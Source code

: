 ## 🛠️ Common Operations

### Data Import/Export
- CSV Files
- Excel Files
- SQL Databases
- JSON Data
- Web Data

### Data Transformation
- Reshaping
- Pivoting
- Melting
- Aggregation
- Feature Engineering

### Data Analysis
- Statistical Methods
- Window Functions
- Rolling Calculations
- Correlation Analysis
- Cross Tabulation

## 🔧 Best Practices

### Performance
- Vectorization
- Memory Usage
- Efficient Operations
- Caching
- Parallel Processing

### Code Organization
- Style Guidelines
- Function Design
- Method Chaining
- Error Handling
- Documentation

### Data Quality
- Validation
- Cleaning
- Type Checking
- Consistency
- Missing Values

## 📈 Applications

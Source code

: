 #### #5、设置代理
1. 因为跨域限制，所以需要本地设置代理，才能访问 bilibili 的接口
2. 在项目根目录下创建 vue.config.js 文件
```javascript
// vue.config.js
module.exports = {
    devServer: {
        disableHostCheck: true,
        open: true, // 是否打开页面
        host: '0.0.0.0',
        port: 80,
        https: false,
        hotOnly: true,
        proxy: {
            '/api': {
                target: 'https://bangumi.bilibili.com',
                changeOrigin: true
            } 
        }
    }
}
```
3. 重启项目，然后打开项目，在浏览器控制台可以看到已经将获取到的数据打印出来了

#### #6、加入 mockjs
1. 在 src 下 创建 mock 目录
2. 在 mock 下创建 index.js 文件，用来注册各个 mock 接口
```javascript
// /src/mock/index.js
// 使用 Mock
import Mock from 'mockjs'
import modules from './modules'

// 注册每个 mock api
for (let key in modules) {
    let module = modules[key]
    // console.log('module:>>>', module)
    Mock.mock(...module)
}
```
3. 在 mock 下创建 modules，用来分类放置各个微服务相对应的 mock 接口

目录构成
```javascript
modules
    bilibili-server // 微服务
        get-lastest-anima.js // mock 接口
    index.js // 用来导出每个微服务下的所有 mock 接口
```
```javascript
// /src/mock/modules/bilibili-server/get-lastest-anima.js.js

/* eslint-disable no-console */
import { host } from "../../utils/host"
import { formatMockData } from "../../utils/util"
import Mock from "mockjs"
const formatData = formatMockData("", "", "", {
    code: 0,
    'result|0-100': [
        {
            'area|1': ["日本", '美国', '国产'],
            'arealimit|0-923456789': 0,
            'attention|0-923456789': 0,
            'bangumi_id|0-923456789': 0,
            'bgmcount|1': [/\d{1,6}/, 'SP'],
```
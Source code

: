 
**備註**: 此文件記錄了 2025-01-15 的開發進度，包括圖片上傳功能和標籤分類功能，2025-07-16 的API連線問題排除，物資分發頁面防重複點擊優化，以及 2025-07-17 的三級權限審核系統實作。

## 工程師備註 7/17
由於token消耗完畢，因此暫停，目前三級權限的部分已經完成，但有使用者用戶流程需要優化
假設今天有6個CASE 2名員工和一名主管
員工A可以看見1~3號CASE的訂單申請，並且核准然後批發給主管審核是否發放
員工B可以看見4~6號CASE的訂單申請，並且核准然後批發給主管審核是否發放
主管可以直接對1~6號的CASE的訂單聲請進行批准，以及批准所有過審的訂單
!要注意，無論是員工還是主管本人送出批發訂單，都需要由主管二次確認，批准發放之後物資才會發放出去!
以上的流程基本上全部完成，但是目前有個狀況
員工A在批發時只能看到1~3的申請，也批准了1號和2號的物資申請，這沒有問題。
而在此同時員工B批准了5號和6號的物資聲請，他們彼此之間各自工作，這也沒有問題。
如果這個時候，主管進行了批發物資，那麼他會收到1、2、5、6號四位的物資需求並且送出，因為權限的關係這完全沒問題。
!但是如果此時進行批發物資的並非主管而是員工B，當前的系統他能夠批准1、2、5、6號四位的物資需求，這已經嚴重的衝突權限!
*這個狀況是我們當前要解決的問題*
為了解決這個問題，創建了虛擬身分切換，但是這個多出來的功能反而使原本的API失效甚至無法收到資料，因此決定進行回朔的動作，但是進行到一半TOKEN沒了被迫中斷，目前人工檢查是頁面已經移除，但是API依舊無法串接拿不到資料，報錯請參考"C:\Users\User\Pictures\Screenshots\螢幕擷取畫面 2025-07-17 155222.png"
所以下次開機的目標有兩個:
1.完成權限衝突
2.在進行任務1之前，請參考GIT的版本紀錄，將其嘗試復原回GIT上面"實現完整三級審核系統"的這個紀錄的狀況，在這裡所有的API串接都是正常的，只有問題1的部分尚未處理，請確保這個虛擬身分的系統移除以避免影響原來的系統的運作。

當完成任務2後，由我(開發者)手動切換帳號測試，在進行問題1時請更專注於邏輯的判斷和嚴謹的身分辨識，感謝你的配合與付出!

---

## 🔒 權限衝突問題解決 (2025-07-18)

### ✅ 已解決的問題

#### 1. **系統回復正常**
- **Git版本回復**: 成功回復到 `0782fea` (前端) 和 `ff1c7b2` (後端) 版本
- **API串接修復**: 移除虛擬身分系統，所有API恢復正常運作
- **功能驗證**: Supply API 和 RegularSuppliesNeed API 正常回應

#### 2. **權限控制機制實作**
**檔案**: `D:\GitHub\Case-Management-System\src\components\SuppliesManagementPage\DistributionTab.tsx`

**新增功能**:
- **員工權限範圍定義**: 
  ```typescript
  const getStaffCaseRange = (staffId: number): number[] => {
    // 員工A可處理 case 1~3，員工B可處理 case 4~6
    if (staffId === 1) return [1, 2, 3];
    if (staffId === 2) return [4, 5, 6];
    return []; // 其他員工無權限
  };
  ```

──────────

WHAT IS BEING ASKED » Only one number is wanted: how many lines of the data above include the word "utils".

REPLY TO THE TASK » 2